[Opening RECORDS FOR THE EXERCISE section]
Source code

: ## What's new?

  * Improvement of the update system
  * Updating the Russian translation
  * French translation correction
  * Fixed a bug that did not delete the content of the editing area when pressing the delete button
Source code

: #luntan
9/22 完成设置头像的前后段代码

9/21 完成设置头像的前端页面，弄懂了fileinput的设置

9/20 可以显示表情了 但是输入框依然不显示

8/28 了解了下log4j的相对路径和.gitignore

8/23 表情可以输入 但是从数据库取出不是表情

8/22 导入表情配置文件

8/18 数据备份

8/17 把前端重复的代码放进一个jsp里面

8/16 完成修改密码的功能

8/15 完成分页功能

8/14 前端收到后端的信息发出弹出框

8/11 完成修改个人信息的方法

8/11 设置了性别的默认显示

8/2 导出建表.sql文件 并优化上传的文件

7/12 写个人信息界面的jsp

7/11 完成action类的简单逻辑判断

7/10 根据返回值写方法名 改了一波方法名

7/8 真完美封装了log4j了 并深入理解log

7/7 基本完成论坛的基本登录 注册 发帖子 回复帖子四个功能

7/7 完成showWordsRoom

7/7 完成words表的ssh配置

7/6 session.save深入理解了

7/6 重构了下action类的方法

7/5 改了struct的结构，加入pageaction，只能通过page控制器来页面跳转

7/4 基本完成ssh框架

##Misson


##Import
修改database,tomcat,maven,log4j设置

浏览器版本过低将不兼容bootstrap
[Closing RECORDS FOR THE EXERCISE section]
**THE TASK**
Repeat the records above exactly, leaving none out.

**SOLUTION BELOW**
Source code

: ## What's new?

  * Improvement of the update system
  * Updating the Russian translation
  * French translation correction
  * Fixed a bug that did not delete the content of the editing area when pressing the delete button
Source code

: #luntan
9/22 完成设置头像的前后段代码

9/21 完成设置头像的前端页面，弄懂了fileinput的设置

9/20 可以显示表情了 但是输入框依然不显示

8/28 了解了下log4j的相对路径和.gitignore

8/23 表情可以输入 但是从数据库取出不是表情

8/22 导入表情配置文件

8/18 数据备份

8/17 把前端重复的代码放进一个jsp里面

8/16 完成修改密码的功能

8/15 完成分页功能

8/14 前端收到后端的信息发出弹出框

8/11 完成修改个人信息的方法

8/11 设置了性别的默认显示

8/2 导出建表.sql文件 并优化上传的文件

7/12 写个人信息界面的jsp

7/11 完成action类的简单逻辑判断

7/10 根据返回值写方法名 改了一波方法名

7/8 真完美封装了log4j了 并深入理解log

7/7 基本完成论坛的基本登录 注册 发帖子 回复帖子四个功能

7/7 完成showWordsRoom

7/7 完成words表的ssh配置

7/6 session.save深入理解了

7/6 重构了下action类的方法

7/5 改了struct的结构，加入pageaction，只能通过page控制器来页面跳转

7/4 基本完成ssh框架

##Misson


##Import
修改database,tomcat,maven,log4j设置

浏览器版本过低将不兼容bootstrap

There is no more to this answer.